You can read more about why data should be available, and why some data should remain closed, in the Open Data section

Steps To Share Your Data

Step 1: Select what data you want to share

Not all data can be made openly available, due to ethical and commercial concerns (see the {ref}`Open Data section ), and you may decide that some of your intermediate data is too large to share. As such, you first need to decide which data you need to share for others to be able to reproduce your research.

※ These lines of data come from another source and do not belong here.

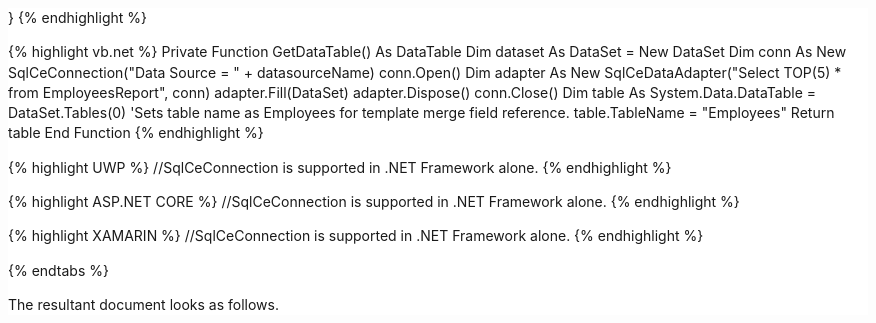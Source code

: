 }
{% endhighlight %}

{% highlight vb.net %}
Private Function GetDataTable() As DataTable
	Dim dataset As DataSet = New DataSet
	Dim conn As New SqlCeConnection("Data Source = " + datasourceName)
	conn.Open()
	Dim adapter As New SqlCeDataAdapter("Select TOP(5) * from EmployeesReport", conn)
	adapter.Fill(DataSet)
	adapter.Dispose()
	conn.Close()
	Dim table As System.Data.DataTable = DataSet.Tables(0)
	'Sets table name as Employees for template merge field reference.
	table.TableName = "Employees"
	Return table
End Function
{% endhighlight %}

{% highlight UWP %}
//SqlCeConnection is supported in .NET Framework alone.
{% endhighlight %}

{% highlight ASP.NET CORE %}
//SqlCeConnection is supported in .NET Framework alone.
{% endhighlight %}

{% highlight XAMARIN %}
//SqlCeConnection is supported in .NET Framework alone.
{% endhighlight %}

{% endtabs %}  

The resultant document looks as follows.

Step 2: Choose a data repository or other sharing platform

Data should be shared in a formal, open, and indexed data repository [def] where possible so that it will be accessible in the long run. Suitable data repositories by subject, content type or location can be found at Re3data.org, and in FAIRsharing where you can also see which standards (metadata and identifier) the repositories implement and which journal/publisher recommend them. If possible use a repository that assigns a DOI, a digital object identifier, to make it easier for others to cite your data. Have a look in the Making Research Objects Citable to see how to share and cite your data and other research objects. The Linking Research Objects section explains several options for linking your data and other research objects.

A few public data repositories are Zenodo, Figshare, 4TU.ResearchData, and Dryad.

Step 4: Upload your data and documentation

In line with the FAIR principles, upload the data in open formats as much as possible and include sufficient documentation and metadata so that someone else can understand your data. It is also essential to think about the file formats in which the information is provided. Data should be presented in structured and standardised formats to support interoperability, traceability, and effective reuse. In many cases, this will include providing data in multiple, standardized formats, so that it can be processed by computers and used by people.

Additional resources on data sharing

Data Availability Statement

Once you made your data available, it is important to ensure that people can find it when they read the associated article. You should cite your dataset directly in the paper in places where it is relevant, and include a citation in your reference list, as well as include a Data Availability Statement at the end of the paper (similar to the acknowledgement section). See Citing Data for some examples.